In the entries below, spot each line with the word "chain" and copy it.
**** Material for this task
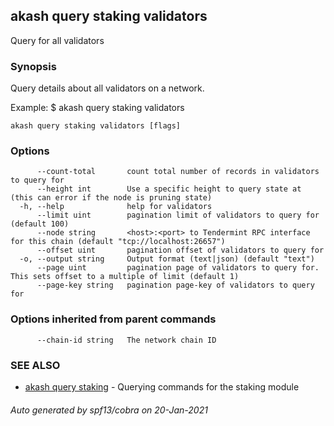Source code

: ## akash query staking validators

Query for all validators

### Synopsis

Query details about all validators on a network.

Example:
$ akash query staking validators

```
akash query staking validators [flags]
```

### Options

```
      --count-total       count total number of records in validators to query for
      --height int        Use a specific height to query state at (this can error if the node is pruning state)
  -h, --help              help for validators
      --limit uint        pagination limit of validators to query for (default 100)
      --node string       <host>:<port> to Tendermint RPC interface for this chain (default "tcp://localhost:26657")
      --offset uint       pagination offset of validators to query for
  -o, --output string     Output format (text|json) (default "text")
      --page uint         pagination page of validators to query for. This sets offset to a multiple of limit (default 1)
      --page-key string   pagination page-key of validators to query for
```

### Options inherited from parent commands

```
      --chain-id string   The network chain ID
```

### SEE ALSO

* [akash query staking](akash_query_staking.md)	 - Querying commands for the staking module

###### Auto generated by spf13/cobra on 20-Jan-2021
********
Task result:
      --node string       <host>:<port> to Tendermint RPC interface for this chain (default "tcp://localhost:26657")
      --chain-id string   The network chain ID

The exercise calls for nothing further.